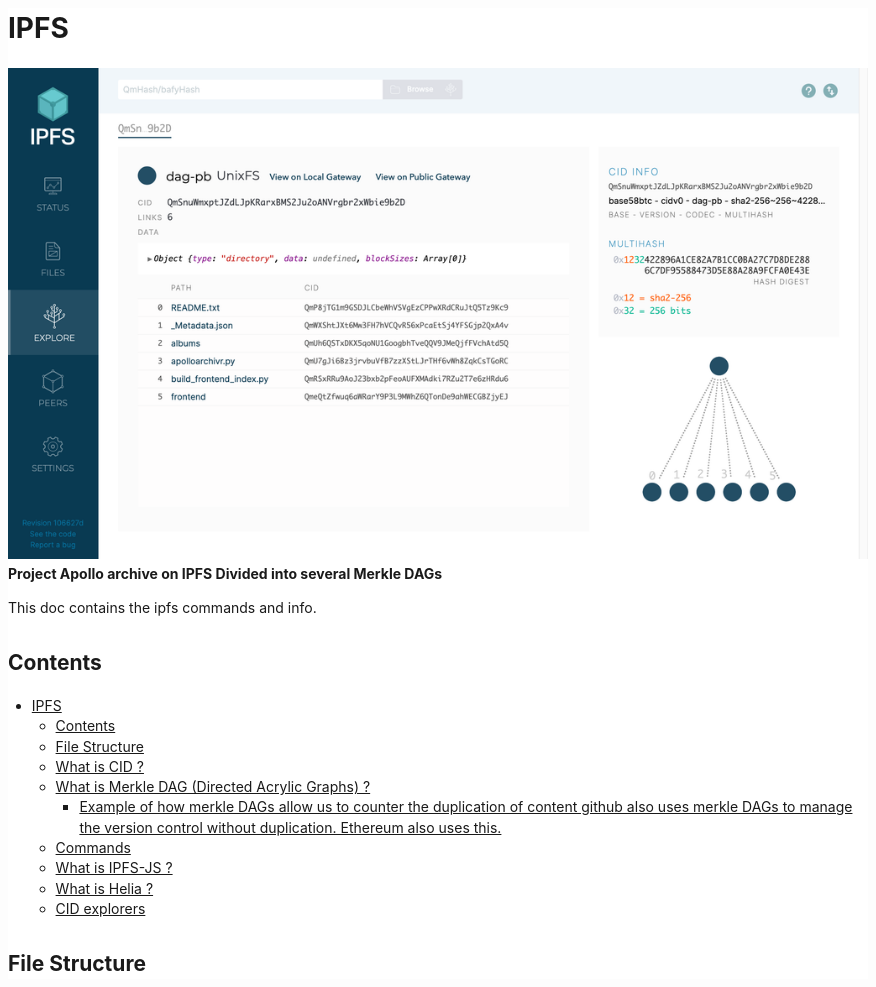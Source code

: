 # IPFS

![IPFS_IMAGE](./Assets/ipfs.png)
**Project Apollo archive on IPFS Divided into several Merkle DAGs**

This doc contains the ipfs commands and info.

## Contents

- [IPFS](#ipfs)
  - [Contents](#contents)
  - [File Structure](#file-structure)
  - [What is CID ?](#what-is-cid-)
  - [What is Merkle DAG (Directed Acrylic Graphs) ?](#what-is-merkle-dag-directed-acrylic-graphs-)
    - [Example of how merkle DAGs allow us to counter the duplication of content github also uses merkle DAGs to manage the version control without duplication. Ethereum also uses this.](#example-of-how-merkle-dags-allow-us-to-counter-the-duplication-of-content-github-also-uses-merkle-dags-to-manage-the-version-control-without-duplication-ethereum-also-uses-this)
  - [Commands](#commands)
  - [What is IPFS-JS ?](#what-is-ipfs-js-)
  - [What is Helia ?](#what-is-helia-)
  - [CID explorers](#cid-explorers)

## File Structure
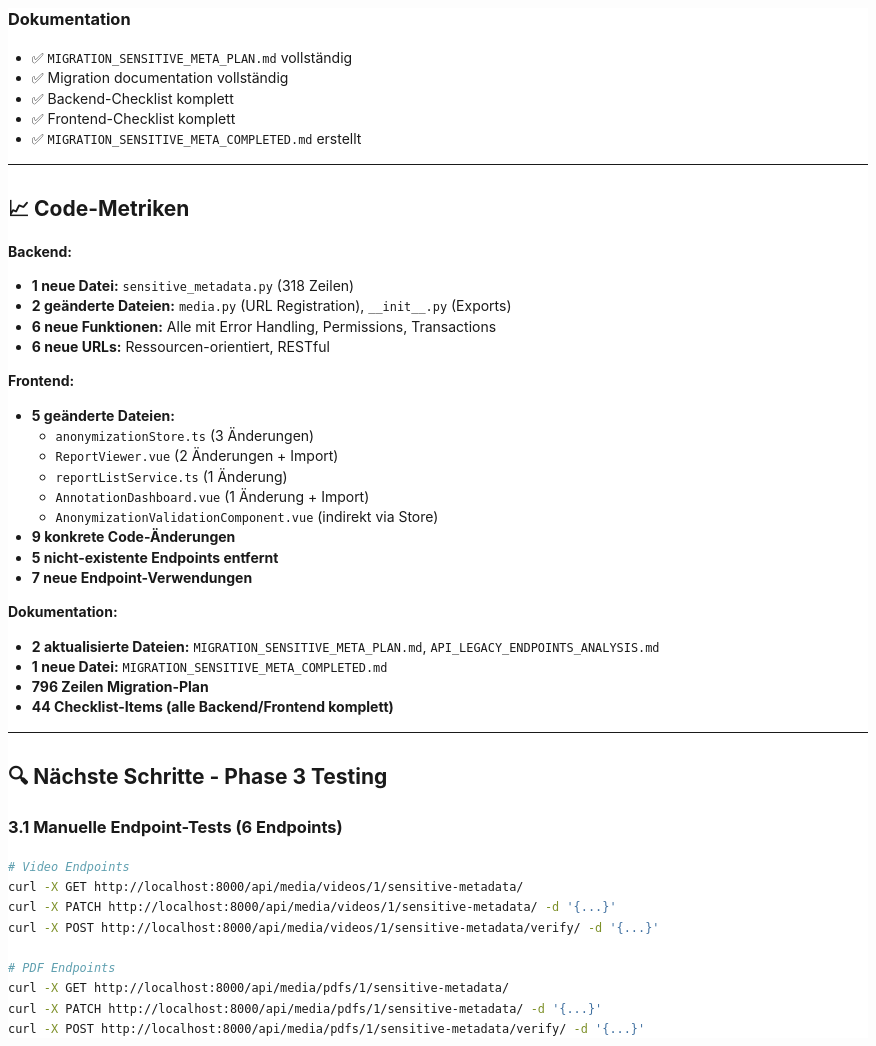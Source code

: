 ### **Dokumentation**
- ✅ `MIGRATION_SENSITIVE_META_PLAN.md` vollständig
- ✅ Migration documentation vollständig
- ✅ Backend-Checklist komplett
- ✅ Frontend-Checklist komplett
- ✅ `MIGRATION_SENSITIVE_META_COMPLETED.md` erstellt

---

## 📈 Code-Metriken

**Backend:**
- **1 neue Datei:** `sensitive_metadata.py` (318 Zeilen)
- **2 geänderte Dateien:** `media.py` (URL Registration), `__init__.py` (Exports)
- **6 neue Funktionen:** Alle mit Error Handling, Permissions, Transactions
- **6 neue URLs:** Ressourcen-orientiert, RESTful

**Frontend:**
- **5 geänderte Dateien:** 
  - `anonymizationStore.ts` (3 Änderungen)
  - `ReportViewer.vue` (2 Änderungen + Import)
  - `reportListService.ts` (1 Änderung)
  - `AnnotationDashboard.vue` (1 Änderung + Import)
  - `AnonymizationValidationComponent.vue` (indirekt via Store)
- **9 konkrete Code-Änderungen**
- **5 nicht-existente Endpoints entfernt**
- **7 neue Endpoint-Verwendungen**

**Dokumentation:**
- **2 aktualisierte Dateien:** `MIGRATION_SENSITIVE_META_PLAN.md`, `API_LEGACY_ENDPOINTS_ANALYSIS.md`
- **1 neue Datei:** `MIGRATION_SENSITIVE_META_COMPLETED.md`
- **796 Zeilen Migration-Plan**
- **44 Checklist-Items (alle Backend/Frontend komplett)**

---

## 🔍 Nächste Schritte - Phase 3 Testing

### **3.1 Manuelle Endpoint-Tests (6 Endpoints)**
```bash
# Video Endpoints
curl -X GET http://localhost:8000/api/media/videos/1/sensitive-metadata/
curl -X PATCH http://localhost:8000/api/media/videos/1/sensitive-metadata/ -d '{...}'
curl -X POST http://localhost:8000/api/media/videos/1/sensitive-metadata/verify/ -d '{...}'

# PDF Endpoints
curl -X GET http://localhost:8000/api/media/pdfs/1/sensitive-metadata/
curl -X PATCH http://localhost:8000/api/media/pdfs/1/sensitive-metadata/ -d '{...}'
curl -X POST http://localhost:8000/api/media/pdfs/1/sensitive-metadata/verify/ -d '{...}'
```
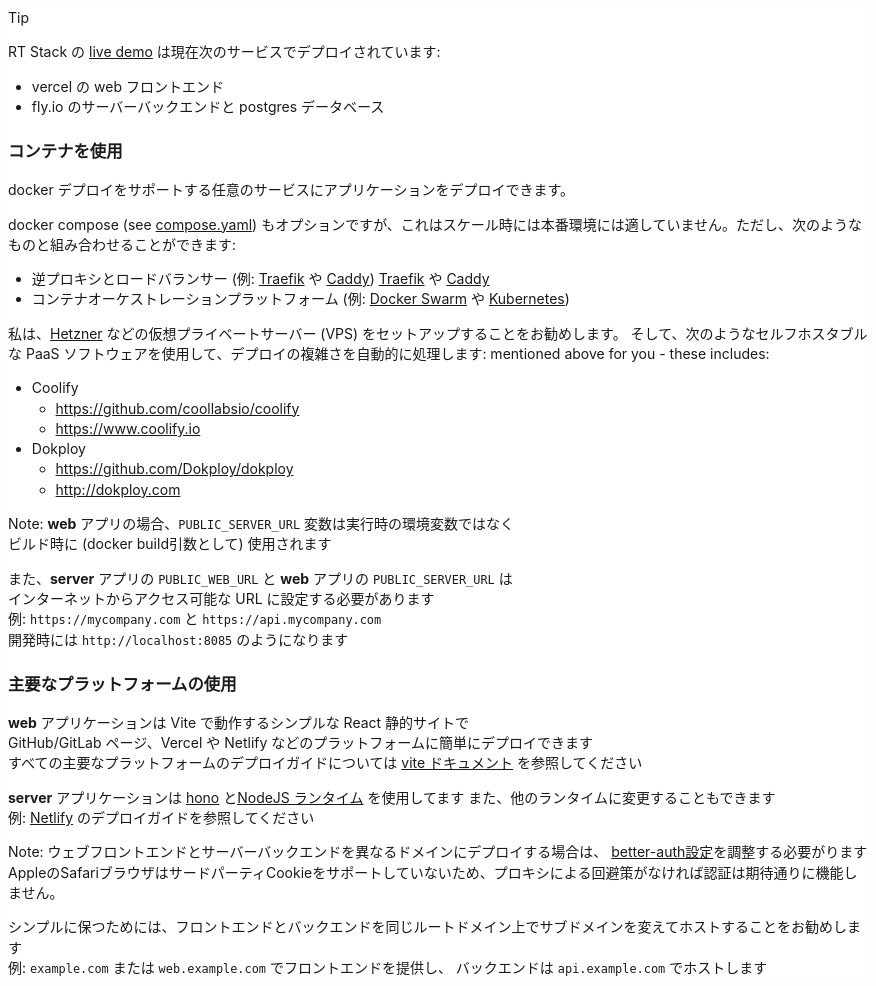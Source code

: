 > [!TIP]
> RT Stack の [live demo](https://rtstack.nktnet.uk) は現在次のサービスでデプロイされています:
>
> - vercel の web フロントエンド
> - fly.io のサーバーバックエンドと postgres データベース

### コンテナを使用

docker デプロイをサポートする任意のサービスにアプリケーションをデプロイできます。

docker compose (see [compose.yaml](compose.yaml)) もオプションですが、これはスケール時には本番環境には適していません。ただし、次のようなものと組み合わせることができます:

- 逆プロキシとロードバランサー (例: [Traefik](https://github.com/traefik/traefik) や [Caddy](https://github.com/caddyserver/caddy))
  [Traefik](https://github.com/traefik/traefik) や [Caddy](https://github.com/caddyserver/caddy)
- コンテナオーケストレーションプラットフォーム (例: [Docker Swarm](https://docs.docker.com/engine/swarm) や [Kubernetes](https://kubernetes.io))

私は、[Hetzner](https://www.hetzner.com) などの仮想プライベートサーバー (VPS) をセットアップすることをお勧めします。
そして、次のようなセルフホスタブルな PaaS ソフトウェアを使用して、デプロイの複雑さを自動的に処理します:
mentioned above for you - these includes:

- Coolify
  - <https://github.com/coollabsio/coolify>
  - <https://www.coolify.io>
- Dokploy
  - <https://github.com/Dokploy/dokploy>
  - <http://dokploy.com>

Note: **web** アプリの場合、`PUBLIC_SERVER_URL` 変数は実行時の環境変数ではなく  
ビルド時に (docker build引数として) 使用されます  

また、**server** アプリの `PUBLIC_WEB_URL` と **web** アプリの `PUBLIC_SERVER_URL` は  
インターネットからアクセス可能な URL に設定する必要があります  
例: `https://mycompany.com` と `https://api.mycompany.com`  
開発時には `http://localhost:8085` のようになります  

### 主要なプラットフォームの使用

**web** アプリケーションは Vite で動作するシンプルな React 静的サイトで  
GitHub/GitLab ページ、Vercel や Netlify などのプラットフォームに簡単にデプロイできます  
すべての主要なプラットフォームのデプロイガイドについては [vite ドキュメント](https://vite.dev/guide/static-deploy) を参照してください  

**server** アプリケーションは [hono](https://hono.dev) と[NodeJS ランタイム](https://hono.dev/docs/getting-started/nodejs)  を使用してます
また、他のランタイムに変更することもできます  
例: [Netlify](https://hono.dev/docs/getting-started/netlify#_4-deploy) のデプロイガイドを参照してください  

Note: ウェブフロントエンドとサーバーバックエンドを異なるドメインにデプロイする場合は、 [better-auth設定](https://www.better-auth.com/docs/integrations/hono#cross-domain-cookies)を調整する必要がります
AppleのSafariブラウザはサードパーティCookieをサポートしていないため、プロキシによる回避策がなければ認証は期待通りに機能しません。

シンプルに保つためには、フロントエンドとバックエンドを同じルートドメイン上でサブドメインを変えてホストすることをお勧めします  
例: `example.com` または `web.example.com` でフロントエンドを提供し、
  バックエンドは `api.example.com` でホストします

• About this exercise
Would you output, from the records above, exactly the run of lines that starts at the line containing "- <https://github.com/coollabsio/coolify>" and ends at the line containing "で動作するシンプルな React 静的サイトで", and only that run?

• Response area
  - <https://github.com/coollabsio/coolify>
  - <https://www.coolify.io>
- Dokploy
  - <https://github.com/Dokploy/dokploy>
  - <http://dokploy.com>

Note: **web** アプリの場合、`PUBLIC_SERVER_URL` 変数は実行時の環境変数ではなく  
ビルド時に (docker build引数として) 使用されます  

また、**server** アプリの `PUBLIC_WEB_URL` と **web** アプリの `PUBLIC_SERVER_URL` は  
インターネットからアクセス可能な URL に設定する必要があります  
例: `https://mycompany.com` と `https://api.mycompany.com`  
開発時には `http://localhost:8085` のようになります  

### 主要なプラットフォームの使用

**web** アプリケーションは Vite で動作するシンプルな React 静的サイトで  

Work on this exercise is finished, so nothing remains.